By Thanksgiving, we’d finished the treatment, and slowly Rachel began to get better. At a year and a half, she started to babble. At two, she learned to walk. I snapped a photo of her taking her first steps, wearing white, protective headgear and pink overalls and pushing a walker. She looked so adorable, I made a copy for my mother. When she asked me to take it away, I tried to convince her how great it was that Rachel was on her feet, happy, and determined. Maybe this was when I’d stopped thinking, “if only . . .”
But this was a lull: More than half the babies who have infantile spasms develop other types of seizures. Rachel was among them. The first was a life-threatening status epilepticus, the kind of seizure that goes on and on. She’d been in the wading area at the town pool when it started. A neighbor ran for help, and crowds gathered to watch. The lifeguard tried to move them back so a doctor, on her day off, could get through.
She had generalized seizures after that. Then partial complex seizures. We tried many drugs—phenobarbital, Dilantin, Tegretol—searching for one that worked. I carried vials of rectal valium, in case a seizure lasted for more than ten minutes, and we began discussing newer experimental treatments with her neurologist, possible surgery. And then a new drug was approved for children, and she started taking it. The seizures stopped. That was twenty-five years ago.
In the years after the seizures ended, and the constant anxiety about her well-being lessened, I was busy raising my daughter. Being Rachel’s mother was unlike anything I’d imagined. It was hard, steady work trying to integrate my funny, inscrutable, explosive daughter into our family and the outside world, to figure out how she might learn. Every task was a struggle—getting her to dress independently, to eat without assistance, to stop interrupting with her endless fractured chattering, to learn rudimentary safety skills. It was difficult and relentless, until she moved from my house at twenty-two. Yet now I can say that my commitment to her never wavered. From this vantage point, it’s easy to say I didn’t have time to cry. But it was more than that, of course: she was one of us, a member of her family, irritating, comical, endearing. She was who she was.

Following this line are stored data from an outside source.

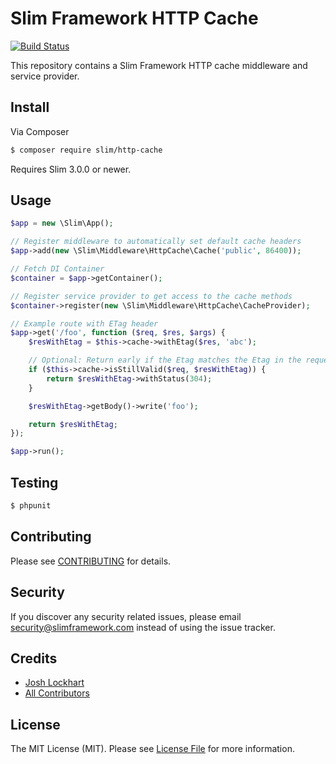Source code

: # Slim Framework HTTP Cache

[![Build Status](https://travis-ci.org/slimphp/Slim-HttpCache.svg?branch=master)](https://travis-ci.org/slimphp/Slim-HttpCache)

This repository contains a Slim Framework HTTP cache middleware and service provider.

## Install

Via Composer

``` bash
$ composer require slim/http-cache
```

Requires Slim 3.0.0 or newer.

## Usage

```php
$app = new \Slim\App();

// Register middleware to automatically set default cache headers
$app->add(new \Slim\Middleware\HttpCache\Cache('public', 86400));

// Fetch DI Container
$container = $app->getContainer();

// Register service provider to get access to the cache methods
$container->register(new \Slim\Middleware\HttpCache\CacheProvider);

// Example route with ETag header
$app->get('/foo', function ($req, $res, $args) {
    $resWithEtag = $this->cache->withEtag($res, 'abc');

    // Optional: Return early if the Etag matches the Etag in the request
    if ($this->cache->isStillValid($req, $resWithEtag)) {
        return $resWithEtag->withStatus(304);
    }

    $resWithEtag->getBody()->write('foo');

    return $resWithEtag;
});

$app->run();
```

## Testing

``` bash
$ phpunit
```

## Contributing

Please see [CONTRIBUTING](CONTRIBUTING.md) for details.

## Security

If you discover any security related issues, please email security@slimframework.com instead of using the issue tracker.

## Credits

- [Josh Lockhart](https://github.com/codeguy)
- [All Contributors](../../contributors)

## License

The MIT License (MIT). Please see [License File](LICENSE.md) for more information.
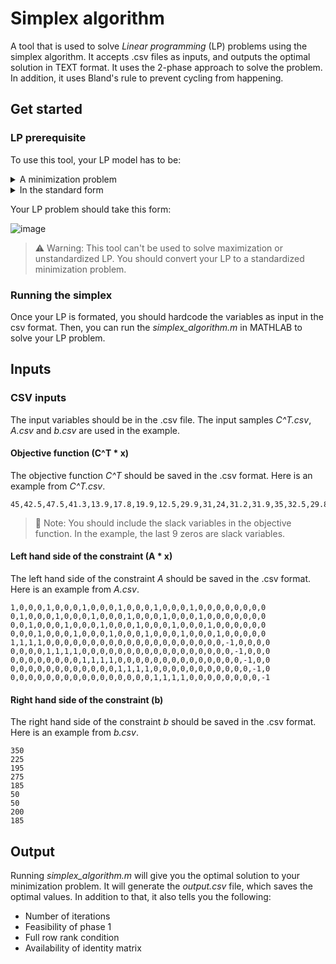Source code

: # Simplex algorithm
A tool that is used to solve _Linear programming_ (LP) problems using the simplex algorithm. It accepts .csv files as inputs, and outputs the optimal solution in TEXT format. It uses the 2-phase approach to solve the problem. In addition, it uses Bland's rule to prevent cycling from happening. 

## Get started
       
### LP prerequisite
To use this tool, your LP model has to be:

<details>
  <summary>A minimization problem</summary>
  
  A minimization problem aims to minimize the objective function. If you have a maximization 
  problem, you can convert it to a minimization problem by multiplying the objective function by -1.
</details>

<details>
  <summary>In the standard form</summary>
  
  A standard form LP has the following conditions:
  - Only has equality constraints
  - A non-negative right hand side vector _b_
  - Has non-negative constraints for all variables
  
  You can convert any LP problems into standard form by converting _≤_ constraint to an _=_,
  and adding a _slack variable_. The variables and _slack variables_ should also be non- negative.
</details>

Your LP problem should take this form:

![image](https://user-images.githubusercontent.com/70526829/187185386-dd2d1573-640c-4dc8-a04b-ee5e5b33b278.png)

> ⚠️ Warning: This tool can't be used to solve maximization or unstandardized LP. You should convert your LP to a standardized minimization problem. 

### Running the simplex
Once your LP is formated, you should hardcode the variables as input in the csv format. Then, you can run the _simplex_algorithm.m_ in MATHLAB to solve your LP problem. 

## Inputs
### CSV inputs
The input variables should be in the .csv file. The input samples _C^T.csv_, _A.csv_ and _b.csv_ are used in the example. 

#### Objective function (C^T * x)
The objective function _C^T_ should be saved in the .csv format. Here is an example from _C^T.csv_.
```CSV
45,42.5,47.5,41.3,13.9,17.8,19.9,12.5,29.9,31,24,31.2,31.9,35,32.5,29.8,9.9,12.3,12.4,11,0,0,0,0,0,0,0,0,0
```

> 📖 Note: You should include the slack variables in the objective function. In the example, the last 9 zeros are slack variables.

#### Left hand side of the constraint (A * x)
The left hand side of the constraint _A_ should be saved in the .csv format. Here is an example from _A.csv_.
```CSV
1,0,0,0,1,0,0,0,1,0,0,0,1,0,0,0,1,0,0,0,1,0,0,0,0,0,0,0,0
0,1,0,0,0,1,0,0,0,1,0,0,0,1,0,0,0,1,0,0,0,1,0,0,0,0,0,0,0
0,0,1,0,0,0,1,0,0,0,1,0,0,0,1,0,0,0,1,0,0,0,1,0,0,0,0,0,0
0,0,0,1,0,0,0,1,0,0,0,1,0,0,0,1,0,0,0,1,0,0,0,1,0,0,0,0,0
1,1,1,1,0,0,0,0,0,0,0,0,0,0,0,0,0,0,0,0,0,0,0,0,-1,0,0,0,0
0,0,0,0,1,1,1,1,0,0,0,0,0,0,0,0,0,0,0,0,0,0,0,0,0,-1,0,0,0
0,0,0,0,0,0,0,0,1,1,1,1,0,0,0,0,0,0,0,0,0,0,0,0,0,0,-1,0,0
0,0,0,0,0,0,0,0,0,0,0,0,1,1,1,1,0,0,0,0,0,0,0,0,0,0,0,-1,0
0,0,0,0,0,0,0,0,0,0,0,0,0,0,0,0,1,1,1,1,0,0,0,0,0,0,0,0,-1
```

#### Right hand side of the constraint (b)
The right hand side of the constraint _b_ should be saved in the .csv format. Here is an example from _b.csv_.
```CSV
350
225
195
275
185
50
50
200
185
``` 
## Output
Running _simplex_algorithm.m_ will give you the optimal solution to your minimization problem. It will generate the _output.csv_ file, which saves the optimal values. In addition to that, it also tells you the following:
- Number of iterations
- Feasibility of phase 1
- Full row rank condition
- Availability of identity matrix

That was why I was so shaken by the unlayering that revealed that deep core of grief. It was as if this sadness inside me had its own life, separate from Rachel.
But there it was, as soon as I sat in one of those Naugahyde chairs when I returned to the vet’s office on Monday afternoon: all the nights I’d sat with the Merck Manual, reading “brain damage is usually evident,” silently pleading, anything but this. My baby, jerking forward at the waist, arms out, once, twice, ten times, twenty.
The pediatrician averting his eyes after measuring the circumference of her head. The seizure at the town pool.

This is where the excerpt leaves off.